From 1980 to 2010 launch costs to LEO sat in a $10,000–50,000 per kg band. Falcon 9 (first launch 2010, first reuse 2017) systematically reduced that band to ~$2,000–3,000 per kg for external customers and ~$1,500 internally. Starship promises another order-of-magnitude reduction if fully reusable; whether that materialises is the major uncertainty in the next decade of space economics.

📡

LEO mega-constellations are the dominant new use case

Starlink reached operational global broadband coverage in 2023 with 4,000+ satellites; by mid-2025 the constellation has 6,700+ active and growing at ~50 per launch. OneWeb, Amazon Kuiper, and Chinese Guowang are building competitors at the 600–3,000 satellite scale. The 'New Space' valuation argument is increasingly about constellations, not single satellites — capacity scales with deployment cost per unit.

🛰️

Crowding and debris are the binding constraints

There are now ~36,000 tracked objects ≥10 cm in LEO; FCC/ITU coordination is straining under volume. Kessler-syndrome cascades remain a tail risk. National regulators are tightening de-orbit requirements (5-year rule in the US since 2024). The 'space sustainability' policy debate is moving from theoretical to operational.

Launch cost to LEO 1980–2024

Inflation-adjusted USD per kg, leading commercial vehicles by era

Key Finding: Three decades of $10,000+ launch costs collapsed within five years of Falcon 9 reusable operations.

Active satellites by operator (2025)

Operational satellites in orbit

Key Finding: SpaceX (Starlink) now operates more satellites than every other operator combined.

Methodology & caveats

LEO vs GTO vs deep space

Launch costs depend on destination orbit. Low Earth Orbit (LEO, 200–2,000 km) is the cheapest; Geostationary Transfer Orbit (GTO, ~36,000 km altitude) requires more delta-v and costs ~3× more per kg; trans-lunar or interplanetary trajectories ~5–10×. Headline 'cost per kg' usually refers to LEO unless otherwise noted.
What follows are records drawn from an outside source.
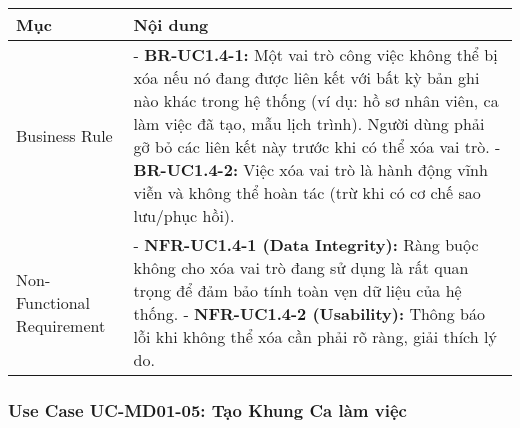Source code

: \begin{longtable}{|m{4cm}|p{11cm}|}
\hline
\textbf{Mục} & \textbf{Nội dung} \\
\hline
Business Rule & - \textbf{BR-UC1.4-1:} Một vai trò công việc không thể bị xóa nếu nó đang được liên kết với bất kỳ bản ghi nào khác trong hệ thống (ví dụ: hồ sơ nhân viên, ca làm việc đã tạo, mẫu lịch trình). Người dùng phải gỡ bỏ các liên kết này trước khi có thể xóa vai trò. \newline - \textbf{BR-UC1.4-2:} Việc xóa vai trò là hành động vĩnh viễn và không thể hoàn tác (trừ khi có cơ chế sao lưu/phục hồi). \\
\hline
Non-Functional Requirement & - \textbf{NFR-UC1.4-1 (Data Integrity):} Ràng buộc không cho xóa vai trò đang sử dụng là rất quan trọng để đảm bảo tính toàn vẹn dữ liệu của hệ thống. \newline - \textbf{NFR-UC1.4-2 (Usability):} Thông báo lỗi khi không thể xóa cần phải rõ ràng, giải thích lý do. \\
\hline
\end{longtable}

\subsubsection{Use Case UC-MD01-05: Tạo Khung Ca làm việc}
Headline price vs internal cost

Public launch prices reflect what customers pay, including profit margin. Internal cost (what it actually costs the launch provider) is typically 30–50% lower. SpaceX's internal Falcon 9 cost is reported at $15M per launch — about $1,000/kg at 15-tonne payloads — but they price external customers at $1,500–3,000/kg. Reuse economics are still being established with full cost transparency.

Satellite counts have several caveats

Operational vs total: of ~36,000 tracked objects, ~10,500 are functional satellites; the rest are debris and rocket bodies. Active vs registered: some satellites de-orbit naturally within months. The UCS Satellite Database tracks ~6 month update cycles; CelesTrak has more frequent (though less curated) updates. Counts can differ by 10–20% across sources at any given moment.